• DIRECTIONS: Report back every line from the entries below in which the word "selon" occurs.

"""

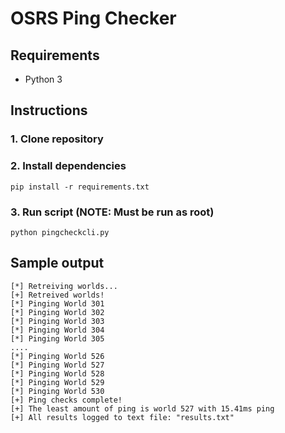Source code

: # OSRS Ping Checker 

## Requirements

* Python 3

## Instructions

### 1. Clone repository 

### 2. Install dependencies
```
pip install -r requirements.txt
```
### 3. Run script (NOTE: Must be run as root)

```
python pingcheckcli.py
```

## Sample output

```
[*] Retreiving worlds...
[+] Retreived worlds!
[*] Pinging World 301
[*] Pinging World 302
[*] Pinging World 303
[*] Pinging World 304
[*] Pinging World 305
....
[*] Pinging World 526
[*] Pinging World 527
[*] Pinging World 528
[*] Pinging World 529
[*] Pinging World 530
[+] Ping checks complete!
[+] The least amount of ping is world 527 with 15.41ms ping
[+] All results logged to text file: "results.txt"

```
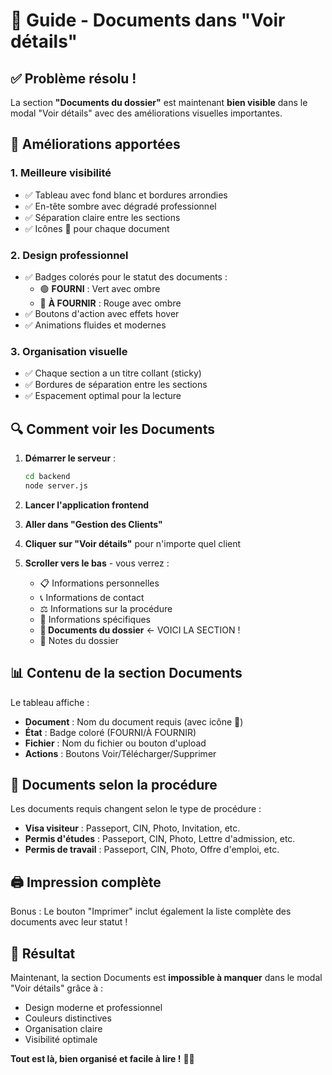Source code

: # 📁 Guide - Documents dans "Voir détails"

## ✅ Problème résolu !

La section **"Documents du dossier"** est maintenant **bien visible** dans le modal "Voir détails" avec des améliorations visuelles importantes.

## 🎯 Améliorations apportées

### 1. **Meilleure visibilité**
- ✅ Tableau avec fond blanc et bordures arrondies
- ✅ En-tête sombre avec dégradé professionnel
- ✅ Séparation claire entre les sections
- ✅ Icônes 📄 pour chaque document

### 2. **Design professionnel**
- ✅ Badges colorés pour le statut des documents :
  - 🟢 **FOURNI** : Vert avec ombre
  - 🔴 **À FOURNIR** : Rouge avec ombre
- ✅ Boutons d'action avec effets hover
- ✅ Animations fluides et modernes

### 3. **Organisation visuelle**
- ✅ Chaque section a un titre collant (sticky)
- ✅ Bordures de séparation entre les sections
- ✅ Espacement optimal pour la lecture

## 🔍 Comment voir les Documents

1. **Démarrer le serveur** :
   ```bash
   cd backend
   node server.js
   ```

2. **Lancer l'application frontend**

3. **Aller dans "Gestion des Clients"**

4. **Cliquer sur "Voir détails"** pour n'importe quel client

5. **Scroller vers le bas** - vous verrez :
   - 📋 Informations personnelles
   - 📞 Informations de contact  
   - ⚖️ Informations sur la procédure
   - 📝 Informations spécifiques
   - **📁 Documents du dossier** ← VOICI LA SECTION !
   - 📝 Notes du dossier

## 📊 Contenu de la section Documents

Le tableau affiche :
- **Document** : Nom du document requis (avec icône 📄)
- **État** : Badge coloré (FOURNI/À FOURNIR)
- **Fichier** : Nom du fichier ou bouton d'upload
- **Actions** : Boutons Voir/Télécharger/Supprimer

## 🎨 Documents selon la procédure

Les documents requis changent selon le type de procédure :
- **Visa visiteur** : Passeport, CIN, Photo, Invitation, etc.
- **Permis d'études** : Passeport, CIN, Photo, Lettre d'admission, etc.
- **Permis de travail** : Passeport, CIN, Photo, Offre d'emploi, etc.

## 🖨️ Impression complète

Bonus : Le bouton "Imprimer" inclut également la liste complète des documents avec leur statut !

## 🎉 Résultat

Maintenant, la section Documents est **impossible à manquer** dans le modal "Voir détails" grâce à :
- Design moderne et professionnel
- Couleurs distinctives
- Organisation claire
- Visibilité optimale

**Tout est là, bien organisé et facile à lire !** 📁✨ 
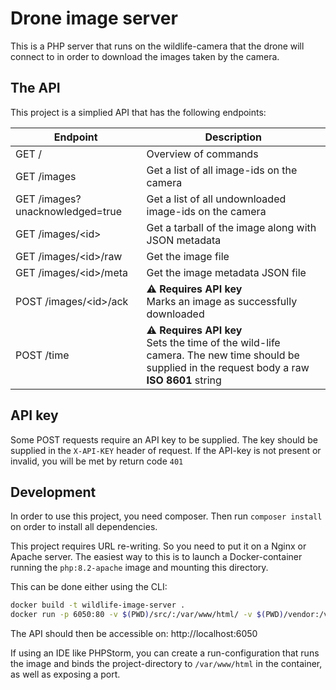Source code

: # Drone image server

This is a PHP server that runs on the wildlife-camera that the drone will connect to in order to download the images taken by the camera.

## The API
This project is a simplied API that has the following endpoints:

| Endpoint                        | Description                                                                                                                                      |
|---------------------------------|--------------------------------------------------------------------------------------------------------------------------------------------------|
| GET /                           | Overview of commands                                                                                                                             |
| GET /images                     | Get a list of all image-ids on the camera                                                                                                        |
| GET /images?unacknowledged=true | Get a list of all undownloaded image-ids on the camera                                                                                           |   
| GET /images/\<id\>              | Get a tarball of the image along with JSON metadata                                                                                              |
| GET /images/\<id\>/raw          | Get the image file                                                                                                                               |
| GET /images/\<id\>/meta         | Get the image metadata JSON file                                                                                                                 |
| POST /images/\<id\>/ack         | **⚠️ Requires API key**<br/>Marks an image as successfully downloaded                                                                            |
| POST /time                      | **⚠️ Requires API key**<br/>Sets the time of the wild-life camera. The new time should be supplied in the request body a raw **ISO 8601** string |


## API key
Some POST requests require an API key to be supplied. The key should be supplied in the `X-API-KEY` header of request. If the API-key is not present or invalid, you will be met by return code `401`

## Development

In order to use this project, you need composer. Then run `composer install` on order to install all dependencies.  

This project requires URL re-writing. So you need to put it on a Nginx or Apache server.
The easiest way to this is to launch a Docker-container running the `php:8.2-apache` image and mounting this directory.

This can be done either using the CLI:

```bash
docker build -t wildlife-image-server .
docker run -p 6050:80 -v $(PWD)/src/:/var/www/html/ -v $(PWD)/vendor:/var/www/vendor/ --rm --name "WildLifeImageServer" wildlife-image-server
```

The API should then be accessible on: http://localhost:6050

If using an IDE like PHPStorm, you can create a run-configuration that runs the image and binds the project-directory to `/var/www/html` in the container, as well as exposing a port.

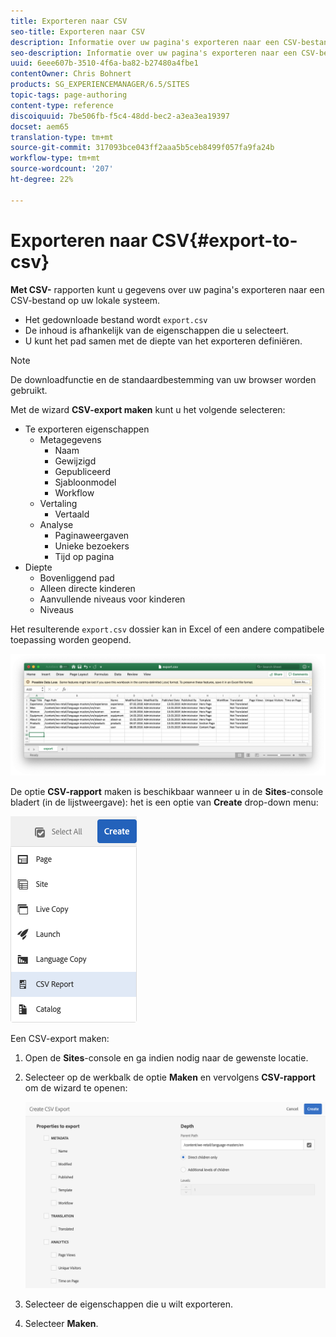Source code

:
 ```yaml
---
title: Exporteren naar CSV
seo-title: Exporteren naar CSV
description: Informatie over uw pagina's exporteren naar een CSV-bestand op uw lokale systeem
seo-description: Informatie over uw pagina's exporteren naar een CSV-bestand op uw lokale systeem
uuid: 6eee607b-3510-4f6a-ba82-b27480a4fbe1
contentOwner: Chris Bohnert
products: SG_EXPERIENCEMANAGER/6.5/SITES
topic-tags: page-authoring
content-type: reference
discoiquuid: 7be506fb-f5c4-48dd-bec2-a3ea3ea19397
docset: aem65
translation-type: tm+mt
source-git-commit: 317093bce043ff2aaa5b5ceb8499f057fa9fa24b
workflow-type: tm+mt
source-wordcount: '207'
ht-degree: 22%

---
```



# Exporteren naar CSV{#export-to-csv}

**Met CSV-** rapporten kunt u gegevens over uw pagina&#39;s exporteren naar een CSV-bestand op uw lokale systeem.

* Het gedownloade bestand wordt `export.csv`
* De inhoud is afhankelijk van de eigenschappen die u selecteert.
* U kunt het pad samen met de diepte van het exporteren definiëren.

>[!NOTE]
>
>De downloadfunctie en de standaardbestemming van uw browser worden gebruikt.

Met de wizard **CSV-export maken** kunt u het volgende selecteren:

* Te exporteren eigenschappen
   * Metagegevens
      * Naam
      * Gewijzigd
      * Gepubliceerd
      * Sjabloonmodel
      * Workflow
   * Vertaling
      * Vertaald
   * Analyse
      * Paginaweergaven
      * Unieke bezoekers
      * Tijd op pagina
* Diepte
   * Bovenliggend pad
   * Alleen directe kinderen
   * Aanvullende niveaus voor kinderen
   * Niveaus

Het resulterende `export.csv` dossier kan in Excel of een andere compatibele toepassing worden geopend.

![etc-01](assets/etc-01.png)

De optie **CSV-rapport** maken is beschikbaar wanneer u in de **Sites**-console bladert (in de lijstweergave): het is een optie van **Create** drop-down menu:

![etc-02](assets/etc-02.png)

Een CSV-export maken:

1. Open de **Sites**-console en ga indien nodig naar de gewenste locatie.
1. Selecteer op de werkbalk de optie **Maken** en vervolgens **CSV-rapport** om de wizard te openen:

   ![etc-03](assets/etc-03.png)

1. Selecteer de eigenschappen die u wilt exporteren.
1. Selecteer **Maken**.
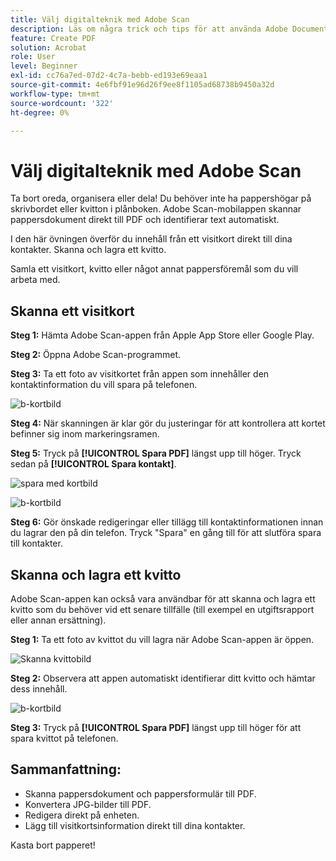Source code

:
 ```yaml
---
title: Välj digitalteknik med Adobe Scan
description: Läs om några trick och tips för att använda Adobe Document Cloud
feature: Create PDF
solution: Acrobat
role: User
level: Beginner
exl-id: cc76a7ed-07d2-4c7a-bebb-ed193e69eaa1
source-git-commit: 4e6fbf91e96d26f9ee8f1105ad68738b9450a32d
workflow-type: tm+mt
source-wordcount: '322'
ht-degree: 0%

---
```


# Välj digitalteknik med Adobe Scan

Ta bort oreda, organisera eller dela! Du behöver inte ha pappershögar på skrivbordet eller kvitton i plånboken. Adobe Scan-mobilappen skannar pappersdokument direkt till PDF och identifierar text automatiskt.

I den här övningen överför du innehåll från ett visitkort direkt till dina kontakter. Skanna och lagra ett kvitto.

Samla ett visitkort, kvitto eller något annat pappersföremål som du vill arbeta med.

## Skanna ett visitkort

**Steg 1:** Hämta Adobe Scan-appen från Apple App Store eller Google Play.

**Steg 2:** Öppna Adobe Scan-programmet.

**Steg 3:** Ta ett foto av visitkortet från appen som innehåller den kontaktinformation du vill spara på telefonen.

![b-kortbild](assets/scanbcard.png)


**Steg 4:** När skanningen är klar gör du justeringar för att kontrollera att kortet befinner sig inom markeringsramen.

**Steg 5:** Tryck på **[!UICONTROL Spara PDF]** längst upp till höger. Tryck sedan på **[!UICONTROL Spara kontakt]**.


![spara med kortbild](assets/savecontact.jpg)

![b-kortbild](assets/savecontact.png)

**Steg 6:** Gör önskade redigeringar eller tillägg till kontaktinformationen innan du lagrar den på din telefon. Tryck &quot;Spara&quot; en gång till för att slutföra spara till kontakter.

## Skanna och lagra ett kvitto

Adobe Scan-appen kan också vara användbar för att skanna och lagra ett kvitto som du behöver vid ett senare tillfälle (till exempel en utgiftsrapport eller annan ersättning).

**Steg 1:** Ta ett foto av kvittot du vill lagra när Adobe Scan-appen är öppen.

![Skanna kvittobild](assets/scanreceipt.png)


**Steg 2:** Observera att appen automatiskt identifierar ditt kvitto och hämtar dess innehåll.

![b-kortbild](assets/receiptoutput.jpg)

**Steg 3:** Tryck på **[!UICONTROL Spara PDF]** längst upp till höger för att spara kvittot på telefonen.


## Sammanfattning:

* Skanna pappersdokument och pappersformulär till PDF.
* Konvertera JPG-bilder till PDF.
* Redigera direkt på enheten.
* Lägg till visitkortsinformation direkt till dina kontakter.

Kasta bort papperet!
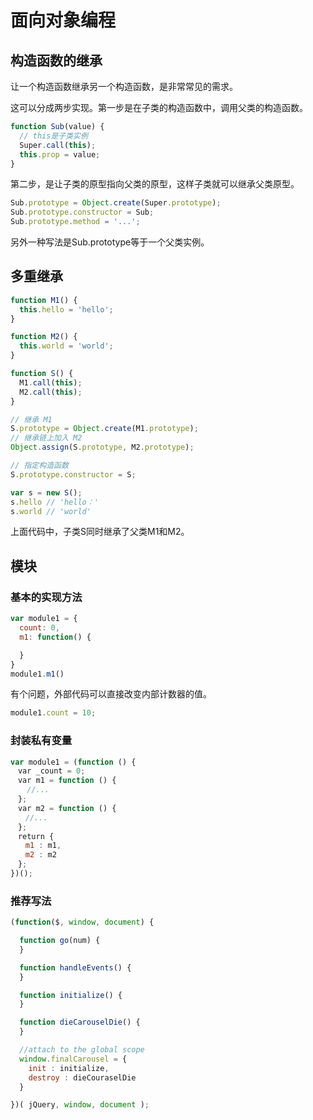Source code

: # 面向对象编程

## 构造函数的继承
让一个构造函数继承另一个构造函数，是非常常见的需求。

这可以分成两步实现。第一步是在子类的构造函数中，调用父类的构造函数。

```js
function Sub(value) {
  // this是子类实例
  Super.call(this);
  this.prop = value;
}
```

第二步，是让子类的原型指向父类的原型，这样子类就可以继承父类原型。

```js
Sub.prototype = Object.create(Super.prototype);
Sub.prototype.constructor = Sub;
Sub.prototype.method = '...';
```
另外一种写法是Sub.prototype等于一个父类实例。

## 多重继承

```js
function M1() {
  this.hello = 'hello';
}

function M2() {
  this.world = 'world';
}

function S() {
  M1.call(this);
  M2.call(this);
}

// 继承 M1
S.prototype = Object.create(M1.prototype);
// 继承链上加入 M2
Object.assign(S.prototype, M2.prototype);

// 指定构造函数
S.prototype.constructor = S;

var s = new S();
s.hello // 'hello：'
s.world // 'world'
``` 
上面代码中，子类S同时继承了父类M1和M2。

## 模块

### 基本的实现方法

```js
var module1 = {
  count: 0,
  m1: function() {

  } 
}
module1.m1()
```
有个问题，外部代码可以直接改变内部计数器的值。
```js
module1.count = 10;
```

### 封装私有变量
```js
var module1 = (function () {
　var _count = 0;
　var m1 = function () {
　  //...
　};
　var m2 = function () {
　　//...
　};
　return {
　　m1 : m1,
　　m2 : m2
　};
})();
```

### 推荐写法

```js
(function($, window, document) {

  function go(num) {
  }

  function handleEvents() {
  }

  function initialize() {
  }

  function dieCarouselDie() {
  }

  //attach to the global scope
  window.finalCarousel = {
    init : initialize,
    destroy : dieCouraselDie
  }

})( jQuery, window, document );
```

"""

• TASK RESULT:
## 🎨 Documents selon la procédure
Les documents requis changent selon le type de procédure :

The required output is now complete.